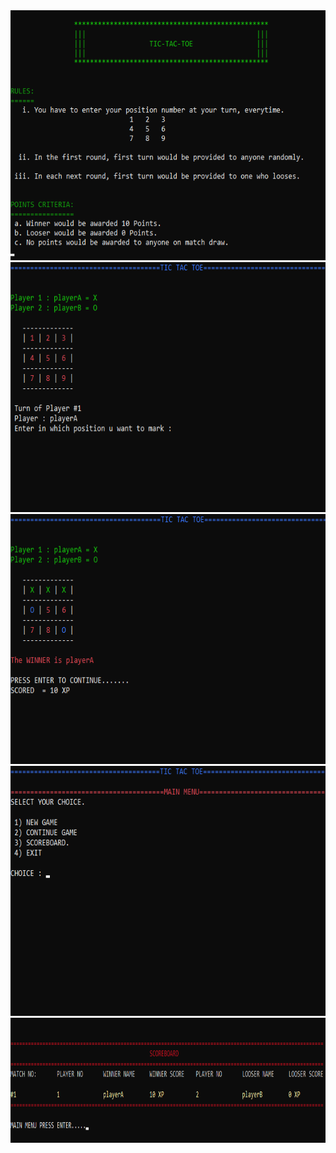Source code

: <div align="center">
  <a href="https://github.com/maaz-siddiqui/TicTacToe">
    <img src="images/Menu.png" alt="Logo" width="640" height="400">
  </a>
</div>
<div align="center">
  <a href="https://github.com/maaz-siddiqui/TicTacToe">
    <img src="images/Board.png" alt="Logo" width="640" height="400">
  </a>
</div>
<div align="center">
  <a href="https://github.com/maaz-siddiqui/TicTacToe">
    <img src="images/Board2.png" alt="Logo" width="640" height="400">
  </a>
</div>
<div align="center">
  <a href="https://github.com/maaz-siddiqui/TicTacToe">
    <img src="images/Main.png" alt="Logo" width="640" height="400">
  </a>
</div>
<div align="center">
  <a href="https://github.com/maaz-siddiqui/TicTacToe">
    <img src="images/Scoreboard.png" alt="Logo" width="870" height="200">
  </a>
</div>
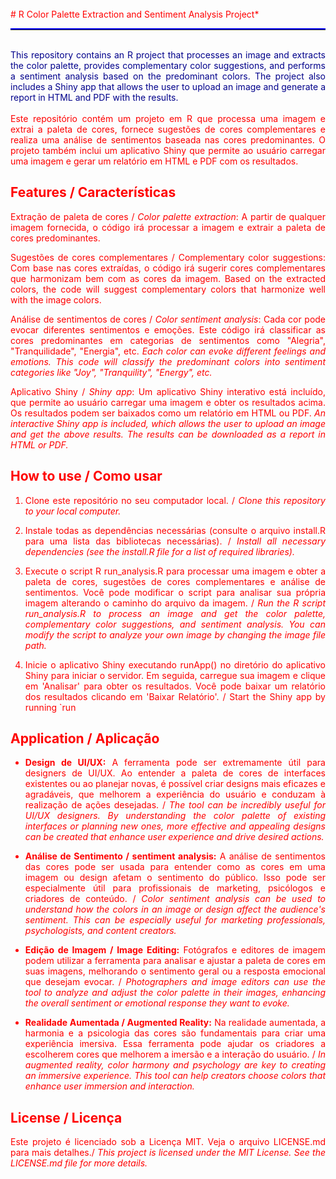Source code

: <br>
<span style="color: red;"> # R Color Palette Extraction and Sentiment Analysis Project* </p>

<hr style="border-top: 2px solid blue;">
<div style="text-align: justify">
<br>

<div style="color: darkblue;">
This repository contains an R project that processes an image and extracts the color palette, provides complementary color suggestions, and performs a sentiment analysis based on the predominant colors. The project also includes a Shiny app that allows the user to upload an image and generate a report in HTML and PDF with the results.
</div> <br>
Este repositório contém um projeto em R que processa uma imagem e extrai a paleta de cores, fornece sugestões de cores complementares e realiza uma análise de sentimentos baseada nas cores predominantes. O projeto também inclui um aplicativo Shiny que permite ao usuário carregar uma imagem e gerar um relatório em HTML e PDF com os resultados.



## **Features / Características**

Extração de paleta de cores / *Color palette extraction*: A partir de qualquer imagem fornecida, o código irá processar a imagem e extrair a paleta de cores predominantes.

Sugestões de cores complementares / Complementary color suggestions: Com base nas cores extraídas, o código irá sugerir cores complementares que harmonizam bem com as cores da imagem. Based on the extracted colors, the code will suggest complementary colors that harmonize well with the image colors.

Análise de sentimentos de cores / *Color sentiment analysis*: Cada cor pode evocar diferentes sentimentos e emoções. Este código irá classificar as cores predominantes em categorias de sentimentos como "Alegria", "Tranquilidade", "Energia", etc. *Each color can evoke different feelings and emotions. This code will classify the predominant colors into sentiment categories like "Joy", "Tranquility", "Energy", etc.*

Aplicativo Shiny / *Shiny app*: Um aplicativo Shiny interativo está incluído, que permite ao usuário carregar uma imagem e obter os resultados acima. Os resultados podem ser baixados como um relatório em HTML ou PDF. *An interactive Shiny app is included, which allows the user to upload an image and get the above results. The results can be downloaded as a report in HTML or PDF.*

## **How to use / Como usar**

1) Clone este repositório no seu computador local. / *Clone this repository to your local computer.*

2) Instale todas as dependências necessárias (consulte o arquivo install.R para uma lista das bibliotecas necessárias). / *Install all necessary dependencies (see the install.R file for a list of required libraries).*

3) Execute o script R run_analysis.R para processar uma imagem e obter a paleta de cores, sugestões de cores complementares e análise de sentimentos. Você pode modificar o script para analisar sua própria imagem alterando o caminho do arquivo da imagem. / *Run the R script run_analysis.R to process an image and get the color palette, complementary color suggestions, and sentiment analysis. You can modify the script to analyze your own image by changing the image file path.*

4) Inicie o aplicativo Shiny executando runApp() no diretório do aplicativo Shiny para iniciar o servidor. Em seguida, carregue sua imagem e clique em 'Analisar' para obter os resultados. Você pode baixar um relatório dos resultados clicando em 'Baixar Relatório'. / Start the Shiny app by running `run

## **Application / Aplicação**

- **Design de UI/UX:** A ferramenta pode ser extremamente útil para designers de UI/UX. Ao entender a paleta de cores de interfaces existentes ou ao planejar novas, é possível criar designs mais eficazes e agradáveis, que melhorem a experiência do usuário e conduzam à realização de ações desejadas. / *The tool can be incredibly useful for UI/UX designers. By understanding the color palette of existing interfaces or planning new ones, more effective and appealing designs can be created that enhance user experience and drive desired actions.*

- **Análise de Sentimento / sentiment analysis:** A análise de sentimentos das cores pode ser usada para entender como as cores em uma imagem ou design afetam o sentimento do público. Isso pode ser especialmente útil para profissionais de marketing, psicólogos e criadores de conteúdo. / *Color sentiment analysis can be used to understand how the colors in an image or design affect the audience's sentiment. This can be especially useful for marketing professionals, psychologists, and content creators.*

- **Edição de Imagem / Image Editing:** Fotógrafos e editores de imagem podem utilizar a ferramenta para analisar e ajustar a paleta de cores em suas imagens, melhorando o sentimento geral ou a resposta emocional que desejam evocar. / *Photographers and image editors can use the tool to analyze and adjust the color palette in their images, enhancing the overall sentiment or emotional response they want to evoke.*

- **Realidade Aumentada / Augmented Reality:** Na realidade aumentada, a harmonia e a psicologia das cores são fundamentais para criar uma experiência imersiva. Essa ferramenta pode ajudar os criadores a escolherem cores que melhorem a imersão e a interação do usuário. / *In augmented reality, color harmony and psychology are key to creating an immersive experience. This tool can help creators choose colors that enhance user immersion and interaction.*

## **License / Licença**
Este projeto é licenciado sob a Licença MIT. Veja o arquivo LICENSE.md para mais detalhes./ *This project is licensed under the MIT License. See the LICENSE.md file for more details.*

</div>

-- WHAT IS BEING ASKED --
Where in the records does the string "style" appear? Copy every line that has it.

-- TASK OUTPUT --
<span style="color: red;"> # R Color Palette Extraction and Sentiment Analysis Project* </p>
<hr style="border-top: 2px solid blue;">
<div style="text-align: justify">
<div style="color: darkblue;">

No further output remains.